## What you are asked to do
Using the records below, give again exactly the lines from the line that contains "d'une propriété système" through the line that contains "- [ ] Added an", both ends included, and only those.

(Collected data)
# # # # # # #
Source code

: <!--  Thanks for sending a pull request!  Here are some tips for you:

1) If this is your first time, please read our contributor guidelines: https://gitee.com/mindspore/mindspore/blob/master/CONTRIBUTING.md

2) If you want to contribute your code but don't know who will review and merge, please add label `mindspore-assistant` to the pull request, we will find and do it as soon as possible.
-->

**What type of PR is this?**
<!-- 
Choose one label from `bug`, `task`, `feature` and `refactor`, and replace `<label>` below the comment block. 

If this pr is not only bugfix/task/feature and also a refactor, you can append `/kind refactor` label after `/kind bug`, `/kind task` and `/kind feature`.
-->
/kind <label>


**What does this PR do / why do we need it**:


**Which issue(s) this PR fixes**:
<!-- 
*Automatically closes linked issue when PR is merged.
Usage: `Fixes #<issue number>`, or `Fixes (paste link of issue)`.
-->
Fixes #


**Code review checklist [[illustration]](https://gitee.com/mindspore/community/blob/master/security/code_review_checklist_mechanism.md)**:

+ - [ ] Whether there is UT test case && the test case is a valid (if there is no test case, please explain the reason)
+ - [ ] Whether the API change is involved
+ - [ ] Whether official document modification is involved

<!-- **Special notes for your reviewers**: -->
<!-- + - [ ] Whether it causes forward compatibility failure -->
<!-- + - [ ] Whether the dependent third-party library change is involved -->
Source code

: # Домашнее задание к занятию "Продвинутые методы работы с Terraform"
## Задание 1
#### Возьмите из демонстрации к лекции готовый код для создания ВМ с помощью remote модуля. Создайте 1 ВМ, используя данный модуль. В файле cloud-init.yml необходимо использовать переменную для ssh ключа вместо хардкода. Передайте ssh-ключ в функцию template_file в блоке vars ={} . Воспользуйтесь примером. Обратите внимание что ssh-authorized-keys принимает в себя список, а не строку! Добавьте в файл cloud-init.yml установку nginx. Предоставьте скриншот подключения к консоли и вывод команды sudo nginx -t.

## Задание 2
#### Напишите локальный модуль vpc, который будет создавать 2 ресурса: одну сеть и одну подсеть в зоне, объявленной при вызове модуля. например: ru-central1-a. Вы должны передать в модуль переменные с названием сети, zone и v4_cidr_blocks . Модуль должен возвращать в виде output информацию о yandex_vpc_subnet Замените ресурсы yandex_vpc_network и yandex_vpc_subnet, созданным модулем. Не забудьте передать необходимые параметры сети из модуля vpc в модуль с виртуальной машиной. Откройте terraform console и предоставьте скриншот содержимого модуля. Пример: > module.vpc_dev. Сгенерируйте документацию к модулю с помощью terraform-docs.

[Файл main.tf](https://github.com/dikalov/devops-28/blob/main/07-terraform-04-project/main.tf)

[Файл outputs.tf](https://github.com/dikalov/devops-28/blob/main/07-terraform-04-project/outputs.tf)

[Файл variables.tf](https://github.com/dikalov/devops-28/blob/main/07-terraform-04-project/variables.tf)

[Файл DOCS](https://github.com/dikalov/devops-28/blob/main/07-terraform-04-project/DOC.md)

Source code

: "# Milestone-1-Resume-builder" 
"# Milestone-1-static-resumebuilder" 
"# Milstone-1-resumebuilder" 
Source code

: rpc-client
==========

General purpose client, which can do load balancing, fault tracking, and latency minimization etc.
# # # # # # #
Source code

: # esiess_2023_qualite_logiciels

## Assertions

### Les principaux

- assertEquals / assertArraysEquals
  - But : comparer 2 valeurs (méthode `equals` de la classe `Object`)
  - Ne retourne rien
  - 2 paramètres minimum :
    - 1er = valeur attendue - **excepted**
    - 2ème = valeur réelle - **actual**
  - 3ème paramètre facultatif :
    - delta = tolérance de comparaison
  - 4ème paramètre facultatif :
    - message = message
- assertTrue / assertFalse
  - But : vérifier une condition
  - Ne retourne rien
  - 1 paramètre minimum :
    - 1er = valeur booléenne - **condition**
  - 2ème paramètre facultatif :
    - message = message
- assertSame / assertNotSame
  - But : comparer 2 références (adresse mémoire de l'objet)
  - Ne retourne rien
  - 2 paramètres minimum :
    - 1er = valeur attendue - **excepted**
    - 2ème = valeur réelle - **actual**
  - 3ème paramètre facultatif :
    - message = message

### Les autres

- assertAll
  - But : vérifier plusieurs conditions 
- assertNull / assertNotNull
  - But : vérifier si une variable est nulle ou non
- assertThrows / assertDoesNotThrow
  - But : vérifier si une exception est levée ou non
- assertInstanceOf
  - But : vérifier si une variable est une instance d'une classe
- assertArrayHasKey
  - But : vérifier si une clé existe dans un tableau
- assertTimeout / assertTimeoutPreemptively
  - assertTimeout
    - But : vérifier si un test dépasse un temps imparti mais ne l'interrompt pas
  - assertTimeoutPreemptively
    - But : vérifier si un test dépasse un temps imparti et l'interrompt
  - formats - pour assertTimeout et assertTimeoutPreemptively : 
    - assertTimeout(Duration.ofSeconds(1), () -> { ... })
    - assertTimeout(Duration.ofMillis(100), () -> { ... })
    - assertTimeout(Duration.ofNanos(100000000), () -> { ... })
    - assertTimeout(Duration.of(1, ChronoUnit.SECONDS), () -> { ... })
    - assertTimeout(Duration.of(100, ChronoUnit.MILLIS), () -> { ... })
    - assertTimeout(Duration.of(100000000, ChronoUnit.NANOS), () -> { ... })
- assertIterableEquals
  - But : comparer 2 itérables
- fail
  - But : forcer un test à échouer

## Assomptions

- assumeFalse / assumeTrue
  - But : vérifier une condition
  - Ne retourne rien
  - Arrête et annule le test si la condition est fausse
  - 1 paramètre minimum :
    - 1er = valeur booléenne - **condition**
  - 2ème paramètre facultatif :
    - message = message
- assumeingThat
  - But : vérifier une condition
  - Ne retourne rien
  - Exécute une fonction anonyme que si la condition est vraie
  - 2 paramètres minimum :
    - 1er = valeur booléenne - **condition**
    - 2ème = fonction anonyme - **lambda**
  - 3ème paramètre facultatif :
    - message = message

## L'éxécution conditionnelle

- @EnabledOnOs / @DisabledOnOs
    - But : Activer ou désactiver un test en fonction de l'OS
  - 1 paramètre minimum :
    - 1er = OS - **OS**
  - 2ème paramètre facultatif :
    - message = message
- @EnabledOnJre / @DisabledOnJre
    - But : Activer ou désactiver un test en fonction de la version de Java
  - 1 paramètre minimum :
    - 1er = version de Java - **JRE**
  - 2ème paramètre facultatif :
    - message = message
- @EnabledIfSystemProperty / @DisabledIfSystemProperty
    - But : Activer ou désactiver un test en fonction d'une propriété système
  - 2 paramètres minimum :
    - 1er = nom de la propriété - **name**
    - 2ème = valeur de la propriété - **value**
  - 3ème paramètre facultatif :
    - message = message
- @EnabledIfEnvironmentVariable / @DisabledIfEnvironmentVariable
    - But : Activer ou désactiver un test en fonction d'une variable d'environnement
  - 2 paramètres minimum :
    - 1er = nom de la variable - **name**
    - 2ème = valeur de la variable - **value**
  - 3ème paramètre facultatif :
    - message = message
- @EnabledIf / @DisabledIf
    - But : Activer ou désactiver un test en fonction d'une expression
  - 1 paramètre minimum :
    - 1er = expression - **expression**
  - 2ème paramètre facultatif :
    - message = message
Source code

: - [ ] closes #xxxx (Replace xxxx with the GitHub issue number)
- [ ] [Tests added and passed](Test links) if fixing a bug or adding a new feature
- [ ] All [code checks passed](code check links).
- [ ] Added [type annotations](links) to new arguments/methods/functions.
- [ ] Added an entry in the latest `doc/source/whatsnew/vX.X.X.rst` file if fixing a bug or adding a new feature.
# # # # # # #
## Result for this exercise
    - But : Activer ou désactiver un test en fonction d'une propriété système
  - 2 paramètres minimum :
    - 1er = nom de la propriété - **name**
    - 2ème = valeur de la propriété - **value**
  - 3ème paramètre facultatif :
    - message = message
- @EnabledIfEnvironmentVariable / @DisabledIfEnvironmentVariable
    - But : Activer ou désactiver un test en fonction d'une variable d'environnement
  - 2 paramètres minimum :
    - 1er = nom de la variable - **name**
    - 2ème = valeur de la variable - **value**
  - 3ème paramètre facultatif :
    - message = message
- @EnabledIf / @DisabledIf
    - But : Activer ou désactiver un test en fonction d'une expression
  - 1 paramètre minimum :
    - 1er = expression - **expression**
  - 2ème paramètre facultatif :
    - message = message
Source code

: - [ ] closes #xxxx (Replace xxxx with the GitHub issue number)
- [ ] [Tests added and passed](Test links) if fixing a bug or adding a new feature
- [ ] All [code checks passed](code check links).
- [ ] Added [type annotations](links) to new arguments/methods/functions.
- [ ] Added an entry in the latest `doc/source/whatsnew/vX.X.X.rst` file if fixing a bug or adding a new feature.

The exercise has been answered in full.